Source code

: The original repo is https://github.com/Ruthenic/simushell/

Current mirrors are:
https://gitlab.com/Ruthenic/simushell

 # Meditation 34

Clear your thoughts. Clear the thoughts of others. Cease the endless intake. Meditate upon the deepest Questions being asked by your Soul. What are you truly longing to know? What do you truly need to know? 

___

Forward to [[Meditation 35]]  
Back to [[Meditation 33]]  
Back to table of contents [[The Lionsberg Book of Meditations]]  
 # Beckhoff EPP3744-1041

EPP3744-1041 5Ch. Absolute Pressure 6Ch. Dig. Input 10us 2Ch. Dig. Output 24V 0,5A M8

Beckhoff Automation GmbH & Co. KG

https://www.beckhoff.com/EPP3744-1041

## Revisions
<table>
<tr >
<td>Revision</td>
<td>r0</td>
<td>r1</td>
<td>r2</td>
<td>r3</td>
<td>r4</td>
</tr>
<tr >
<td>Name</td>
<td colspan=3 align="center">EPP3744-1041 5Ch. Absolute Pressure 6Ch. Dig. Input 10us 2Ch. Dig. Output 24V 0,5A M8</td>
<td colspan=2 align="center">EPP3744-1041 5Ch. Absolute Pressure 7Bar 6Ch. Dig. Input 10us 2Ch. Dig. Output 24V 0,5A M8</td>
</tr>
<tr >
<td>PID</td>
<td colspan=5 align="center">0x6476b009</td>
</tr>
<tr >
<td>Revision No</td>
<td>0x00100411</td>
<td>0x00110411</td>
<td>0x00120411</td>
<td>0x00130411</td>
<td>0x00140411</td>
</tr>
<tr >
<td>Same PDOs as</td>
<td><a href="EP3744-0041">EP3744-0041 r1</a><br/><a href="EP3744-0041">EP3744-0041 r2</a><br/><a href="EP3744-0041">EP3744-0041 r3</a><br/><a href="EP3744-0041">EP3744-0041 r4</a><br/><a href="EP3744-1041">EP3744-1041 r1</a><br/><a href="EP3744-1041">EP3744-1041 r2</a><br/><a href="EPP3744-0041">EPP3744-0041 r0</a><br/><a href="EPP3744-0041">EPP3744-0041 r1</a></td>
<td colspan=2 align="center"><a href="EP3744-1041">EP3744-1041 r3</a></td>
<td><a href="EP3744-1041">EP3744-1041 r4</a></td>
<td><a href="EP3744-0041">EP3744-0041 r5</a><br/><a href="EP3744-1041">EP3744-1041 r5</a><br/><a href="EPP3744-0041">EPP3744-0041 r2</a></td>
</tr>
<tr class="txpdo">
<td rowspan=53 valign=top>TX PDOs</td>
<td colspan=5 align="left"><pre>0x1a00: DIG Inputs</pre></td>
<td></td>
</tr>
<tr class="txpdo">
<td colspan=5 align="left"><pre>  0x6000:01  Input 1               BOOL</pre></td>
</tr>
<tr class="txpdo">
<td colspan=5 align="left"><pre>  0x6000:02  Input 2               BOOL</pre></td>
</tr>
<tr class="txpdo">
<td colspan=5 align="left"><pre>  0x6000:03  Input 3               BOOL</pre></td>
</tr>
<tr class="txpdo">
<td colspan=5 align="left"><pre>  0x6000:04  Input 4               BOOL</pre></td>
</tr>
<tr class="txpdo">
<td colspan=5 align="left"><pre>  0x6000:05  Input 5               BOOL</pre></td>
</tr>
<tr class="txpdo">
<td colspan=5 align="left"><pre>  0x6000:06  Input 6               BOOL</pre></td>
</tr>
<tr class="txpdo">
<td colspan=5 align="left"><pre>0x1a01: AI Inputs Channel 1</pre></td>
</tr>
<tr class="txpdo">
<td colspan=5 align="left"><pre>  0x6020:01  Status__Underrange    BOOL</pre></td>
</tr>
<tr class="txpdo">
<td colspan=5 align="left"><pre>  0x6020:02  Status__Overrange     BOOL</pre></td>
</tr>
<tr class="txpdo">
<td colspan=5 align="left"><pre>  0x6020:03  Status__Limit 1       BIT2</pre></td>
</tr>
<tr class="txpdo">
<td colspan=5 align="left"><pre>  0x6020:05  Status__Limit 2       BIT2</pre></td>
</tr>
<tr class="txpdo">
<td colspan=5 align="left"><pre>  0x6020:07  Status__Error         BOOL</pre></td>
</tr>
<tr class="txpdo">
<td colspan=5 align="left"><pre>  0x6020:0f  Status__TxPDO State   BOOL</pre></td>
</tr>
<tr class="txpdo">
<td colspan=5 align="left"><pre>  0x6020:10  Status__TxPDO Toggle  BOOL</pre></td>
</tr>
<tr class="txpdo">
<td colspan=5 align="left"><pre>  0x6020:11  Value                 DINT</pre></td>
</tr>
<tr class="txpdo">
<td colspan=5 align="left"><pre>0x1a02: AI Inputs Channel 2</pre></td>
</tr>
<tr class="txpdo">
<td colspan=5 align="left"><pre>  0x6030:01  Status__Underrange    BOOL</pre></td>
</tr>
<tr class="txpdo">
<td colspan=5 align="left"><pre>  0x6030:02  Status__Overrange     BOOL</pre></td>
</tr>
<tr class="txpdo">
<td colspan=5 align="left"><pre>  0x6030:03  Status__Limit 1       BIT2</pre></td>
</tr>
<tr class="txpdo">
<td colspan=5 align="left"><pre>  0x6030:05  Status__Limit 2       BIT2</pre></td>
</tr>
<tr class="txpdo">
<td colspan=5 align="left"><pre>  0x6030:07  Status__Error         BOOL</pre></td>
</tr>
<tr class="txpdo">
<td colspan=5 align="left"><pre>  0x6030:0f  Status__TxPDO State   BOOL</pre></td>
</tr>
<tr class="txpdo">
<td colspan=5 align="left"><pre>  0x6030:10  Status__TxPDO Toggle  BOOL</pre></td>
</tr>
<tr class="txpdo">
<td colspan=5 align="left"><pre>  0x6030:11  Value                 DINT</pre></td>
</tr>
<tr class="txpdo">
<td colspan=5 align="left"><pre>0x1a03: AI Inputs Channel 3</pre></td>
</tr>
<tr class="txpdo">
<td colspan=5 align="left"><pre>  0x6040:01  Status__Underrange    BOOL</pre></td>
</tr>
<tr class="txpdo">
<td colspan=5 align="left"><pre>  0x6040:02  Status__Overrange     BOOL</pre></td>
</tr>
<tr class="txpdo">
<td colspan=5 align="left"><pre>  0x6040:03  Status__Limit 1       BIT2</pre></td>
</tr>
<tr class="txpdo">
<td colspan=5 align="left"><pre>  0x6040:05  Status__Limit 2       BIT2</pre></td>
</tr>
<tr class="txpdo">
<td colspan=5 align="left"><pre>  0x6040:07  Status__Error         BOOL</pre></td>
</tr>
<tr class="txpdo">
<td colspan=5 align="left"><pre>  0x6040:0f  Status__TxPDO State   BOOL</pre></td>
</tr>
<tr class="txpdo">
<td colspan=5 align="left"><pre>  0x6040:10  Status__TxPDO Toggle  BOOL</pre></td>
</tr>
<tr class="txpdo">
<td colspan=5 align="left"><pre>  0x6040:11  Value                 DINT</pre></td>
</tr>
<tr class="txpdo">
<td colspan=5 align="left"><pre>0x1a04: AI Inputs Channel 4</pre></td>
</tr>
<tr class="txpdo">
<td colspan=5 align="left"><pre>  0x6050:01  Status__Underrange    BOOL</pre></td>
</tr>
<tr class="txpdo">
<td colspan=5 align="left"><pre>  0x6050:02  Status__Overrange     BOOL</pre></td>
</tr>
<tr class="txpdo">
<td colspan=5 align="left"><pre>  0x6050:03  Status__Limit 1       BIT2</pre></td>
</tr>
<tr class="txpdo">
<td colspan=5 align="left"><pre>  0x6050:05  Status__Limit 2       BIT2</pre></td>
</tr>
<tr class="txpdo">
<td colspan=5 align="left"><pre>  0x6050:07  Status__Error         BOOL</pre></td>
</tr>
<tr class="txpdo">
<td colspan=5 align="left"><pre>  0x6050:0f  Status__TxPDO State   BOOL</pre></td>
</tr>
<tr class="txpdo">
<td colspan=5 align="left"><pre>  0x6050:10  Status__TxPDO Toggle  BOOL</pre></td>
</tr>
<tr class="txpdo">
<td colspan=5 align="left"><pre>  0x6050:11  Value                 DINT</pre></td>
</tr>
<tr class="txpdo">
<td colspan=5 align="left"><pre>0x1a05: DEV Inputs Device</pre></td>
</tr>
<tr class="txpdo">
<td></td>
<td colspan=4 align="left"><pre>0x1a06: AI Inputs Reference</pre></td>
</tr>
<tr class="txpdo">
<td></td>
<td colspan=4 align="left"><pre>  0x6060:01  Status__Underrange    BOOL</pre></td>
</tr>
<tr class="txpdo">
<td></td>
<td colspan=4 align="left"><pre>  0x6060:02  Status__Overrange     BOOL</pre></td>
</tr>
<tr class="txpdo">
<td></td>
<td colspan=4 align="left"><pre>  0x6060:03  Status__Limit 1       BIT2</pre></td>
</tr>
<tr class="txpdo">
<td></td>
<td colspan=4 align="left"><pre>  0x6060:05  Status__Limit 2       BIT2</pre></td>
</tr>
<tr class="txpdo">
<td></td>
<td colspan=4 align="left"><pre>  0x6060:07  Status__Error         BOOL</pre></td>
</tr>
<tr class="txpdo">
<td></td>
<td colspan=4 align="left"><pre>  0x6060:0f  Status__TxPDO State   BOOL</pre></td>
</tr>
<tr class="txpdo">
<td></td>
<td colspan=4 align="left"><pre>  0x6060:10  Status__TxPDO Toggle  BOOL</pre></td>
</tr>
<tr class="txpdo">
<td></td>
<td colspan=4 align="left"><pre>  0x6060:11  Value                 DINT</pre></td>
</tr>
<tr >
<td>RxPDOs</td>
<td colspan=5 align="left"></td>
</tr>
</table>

▶ **BRIEF**:
Start at the first line of the material and transcribe each line exactly, stopping once the line containing "<td>r4</td>" has been written.

▶ **RESULT OF THIS EXERCISE**:
Source code

: The original repo is https://github.com/Ruthenic/simushell/

Current mirrors are:
https://gitlab.com/Ruthenic/simushell

 # Meditation 34

Clear your thoughts. Clear the thoughts of others. Cease the endless intake. Meditate upon the deepest Questions being asked by your Soul. What are you truly longing to know? What do you truly need to know? 

___

Forward to [[Meditation 35]]  
Back to [[Meditation 33]]  
Back to table of contents [[The Lionsberg Book of Meditations]]  
 # Beckhoff EPP3744-1041

EPP3744-1041 5Ch. Absolute Pressure 6Ch. Dig. Input 10us 2Ch. Dig. Output 24V 0,5A M8

Beckhoff Automation GmbH & Co. KG

https://www.beckhoff.com/EPP3744-1041

## Revisions
<table>
<tr >
<td>Revision</td>
<td>r0</td>
<td>r1</td>
<td>r2</td>
<td>r3</td>
<td>r4</td>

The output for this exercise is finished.